What it – and a global stock rout – also presented was the perfect opportunity for OMERS to say “not so fast”. Did we say $11/share? It feels like $10.25 right now. Bad for our Decade of Daddy Mirror Fund™, but wise for the municipal employees and retirees of Ontario. Malcom White, representing CI Mutual Funds, had this to say to the DTM:
“It’s understandable that Borealis is asking for a minor price adjustment given the state of the markets. It’s a positive that Borealis is still willing to do the deal. We still plan to tender our shares to the offer,” Mr. White said.
Naturally, all eyes will look to North York to see if the good people at the Ontario Teachers Pension Plan Board (“Teachers”) will invoke something similar once the initial feedback comes back from their lenders regarding the saleability of some of the BCE bonds currently being offered to the worlds’ incredibly stretched commercial banks. CI Funds, for example, owns BCE in several of its mutual funds. You can imagine the same theme coming from portfolio manager Eric Bushell, for example, as 3% of his $3.5 billion CI Signature Select Canadian Fund is invested in BCE shares.

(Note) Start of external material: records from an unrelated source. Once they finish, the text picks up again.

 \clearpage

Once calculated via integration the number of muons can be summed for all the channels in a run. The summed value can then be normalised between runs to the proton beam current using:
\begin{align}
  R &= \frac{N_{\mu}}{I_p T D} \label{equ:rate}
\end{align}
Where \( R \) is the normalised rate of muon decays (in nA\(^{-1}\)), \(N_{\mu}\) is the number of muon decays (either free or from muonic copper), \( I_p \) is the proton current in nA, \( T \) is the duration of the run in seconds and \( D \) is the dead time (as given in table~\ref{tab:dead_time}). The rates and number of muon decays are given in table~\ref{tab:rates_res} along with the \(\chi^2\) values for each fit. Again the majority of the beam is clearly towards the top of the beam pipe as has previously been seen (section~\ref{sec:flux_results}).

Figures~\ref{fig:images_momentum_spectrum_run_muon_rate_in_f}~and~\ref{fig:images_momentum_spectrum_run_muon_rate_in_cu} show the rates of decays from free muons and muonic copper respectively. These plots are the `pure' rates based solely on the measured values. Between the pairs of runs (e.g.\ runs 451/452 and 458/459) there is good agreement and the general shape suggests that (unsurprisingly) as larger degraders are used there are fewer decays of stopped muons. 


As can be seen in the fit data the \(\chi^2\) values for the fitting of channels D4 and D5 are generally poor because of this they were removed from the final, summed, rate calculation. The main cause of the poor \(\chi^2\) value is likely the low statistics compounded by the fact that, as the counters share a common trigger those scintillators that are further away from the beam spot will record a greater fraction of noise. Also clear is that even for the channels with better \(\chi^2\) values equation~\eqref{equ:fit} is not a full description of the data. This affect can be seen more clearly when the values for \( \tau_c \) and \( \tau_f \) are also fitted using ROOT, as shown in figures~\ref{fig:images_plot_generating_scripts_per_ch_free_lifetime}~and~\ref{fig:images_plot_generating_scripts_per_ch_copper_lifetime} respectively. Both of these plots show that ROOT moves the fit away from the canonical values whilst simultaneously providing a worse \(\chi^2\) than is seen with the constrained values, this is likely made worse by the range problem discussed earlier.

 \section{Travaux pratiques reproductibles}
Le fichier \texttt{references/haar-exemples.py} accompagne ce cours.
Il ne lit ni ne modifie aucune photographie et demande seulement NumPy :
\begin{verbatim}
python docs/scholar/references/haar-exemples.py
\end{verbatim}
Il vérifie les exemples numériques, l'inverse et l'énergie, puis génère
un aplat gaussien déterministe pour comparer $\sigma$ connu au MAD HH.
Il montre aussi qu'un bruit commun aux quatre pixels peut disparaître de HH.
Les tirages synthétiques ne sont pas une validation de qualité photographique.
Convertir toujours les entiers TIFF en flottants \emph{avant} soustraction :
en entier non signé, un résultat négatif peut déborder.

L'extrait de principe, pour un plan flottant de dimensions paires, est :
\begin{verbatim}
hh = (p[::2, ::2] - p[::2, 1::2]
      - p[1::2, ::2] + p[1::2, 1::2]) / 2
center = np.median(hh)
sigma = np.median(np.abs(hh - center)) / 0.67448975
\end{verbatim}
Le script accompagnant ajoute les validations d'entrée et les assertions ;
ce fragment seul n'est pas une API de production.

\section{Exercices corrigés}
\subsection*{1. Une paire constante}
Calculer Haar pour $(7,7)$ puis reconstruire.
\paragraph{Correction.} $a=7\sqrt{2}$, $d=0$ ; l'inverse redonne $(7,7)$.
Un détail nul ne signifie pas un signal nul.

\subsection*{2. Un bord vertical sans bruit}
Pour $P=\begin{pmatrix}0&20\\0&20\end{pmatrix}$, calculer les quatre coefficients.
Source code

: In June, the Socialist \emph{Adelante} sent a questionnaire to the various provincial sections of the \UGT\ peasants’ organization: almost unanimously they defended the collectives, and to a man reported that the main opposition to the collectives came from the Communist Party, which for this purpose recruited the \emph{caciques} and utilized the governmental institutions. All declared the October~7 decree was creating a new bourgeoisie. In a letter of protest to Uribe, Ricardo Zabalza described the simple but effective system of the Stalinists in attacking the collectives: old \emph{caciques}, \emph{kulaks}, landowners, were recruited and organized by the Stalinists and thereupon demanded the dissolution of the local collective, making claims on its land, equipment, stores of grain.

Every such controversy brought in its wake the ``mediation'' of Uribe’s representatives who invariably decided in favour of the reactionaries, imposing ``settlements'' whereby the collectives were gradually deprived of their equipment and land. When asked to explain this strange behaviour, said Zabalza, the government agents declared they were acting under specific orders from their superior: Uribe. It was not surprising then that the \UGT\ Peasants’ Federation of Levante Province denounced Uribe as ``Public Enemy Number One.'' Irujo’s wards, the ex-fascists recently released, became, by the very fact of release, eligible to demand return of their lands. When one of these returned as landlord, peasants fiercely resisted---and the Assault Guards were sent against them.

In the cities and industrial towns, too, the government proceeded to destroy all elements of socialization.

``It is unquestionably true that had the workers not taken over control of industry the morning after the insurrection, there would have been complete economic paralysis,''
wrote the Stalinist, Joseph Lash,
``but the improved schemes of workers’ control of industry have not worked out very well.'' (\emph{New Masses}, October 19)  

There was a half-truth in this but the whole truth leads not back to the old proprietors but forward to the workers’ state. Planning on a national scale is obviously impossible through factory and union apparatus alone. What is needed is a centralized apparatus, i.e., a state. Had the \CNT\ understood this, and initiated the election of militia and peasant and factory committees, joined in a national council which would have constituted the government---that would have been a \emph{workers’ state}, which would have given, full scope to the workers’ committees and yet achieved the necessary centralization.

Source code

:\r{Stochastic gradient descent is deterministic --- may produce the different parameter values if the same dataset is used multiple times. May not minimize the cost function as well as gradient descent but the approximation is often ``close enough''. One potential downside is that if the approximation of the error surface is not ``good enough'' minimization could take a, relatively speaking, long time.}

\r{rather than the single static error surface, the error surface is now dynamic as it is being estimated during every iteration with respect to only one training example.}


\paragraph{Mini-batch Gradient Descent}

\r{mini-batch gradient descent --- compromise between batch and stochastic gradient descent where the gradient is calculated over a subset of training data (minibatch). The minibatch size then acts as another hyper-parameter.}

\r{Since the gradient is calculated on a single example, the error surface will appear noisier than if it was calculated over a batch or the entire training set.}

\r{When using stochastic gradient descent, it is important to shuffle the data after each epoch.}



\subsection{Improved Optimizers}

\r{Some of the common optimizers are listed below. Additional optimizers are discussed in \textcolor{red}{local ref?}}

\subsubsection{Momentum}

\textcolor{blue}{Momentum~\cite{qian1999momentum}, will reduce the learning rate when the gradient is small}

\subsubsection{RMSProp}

OMERS has provided Teachers cover, as they say, but will they walk down the same path? Don’t bet on it. Having predicted it once before (see prior post “The nervous silence breaks on BCE” May 19-08) and been wrong, I’m hestitant to do it again even if it makes so much sense.
For several quarters, the working theory has been that the formal lending agreement ties the BCE LBO lending quartet in knots, but it is all obstensibly tied to a $42.75/share offer for BCE. Try to change the ticket price of the LBO deal, so the story goes, and the banks get to walk as the contract is no longer valid.
It is more than a trifle odd, and utterly unfortunate, that to keep the largest LBO in history intact, Teachers may not be able to grind we BCE shareholders a penny. Even if we deserve it. Setting aside the the 34% drop in the TSX since the deal was consummated on June 30, 2007, they now have the benefit of cover from a sister pension fund in their own backyard.
How is it possibly in the interest of shareholders at CitiBank, Deutsche Bank, RBS and TD Bank to, in essence, force Teachers to overpay for BCE? Attention bankers! A lack of common sense is what got the world into this credit mess. But there’s still time to repent and be smart about BCE.
If the bankers are actually going to close on their “ironclad” committed lending facility, then let Teachers cut their price: Teranet’s 6.8% is a good place to start, but not nearly enough in this case. If you intend to bail on the deal, which is destined to close in 6 weeks, then pull the plug now.
To knowingly force Teachers to pay $42.75, just to keep you legally bound to the deal, increases the risk to your own shareholders, and ensures a larger mark-to-market haircut if you actually close. Let common sense prevail.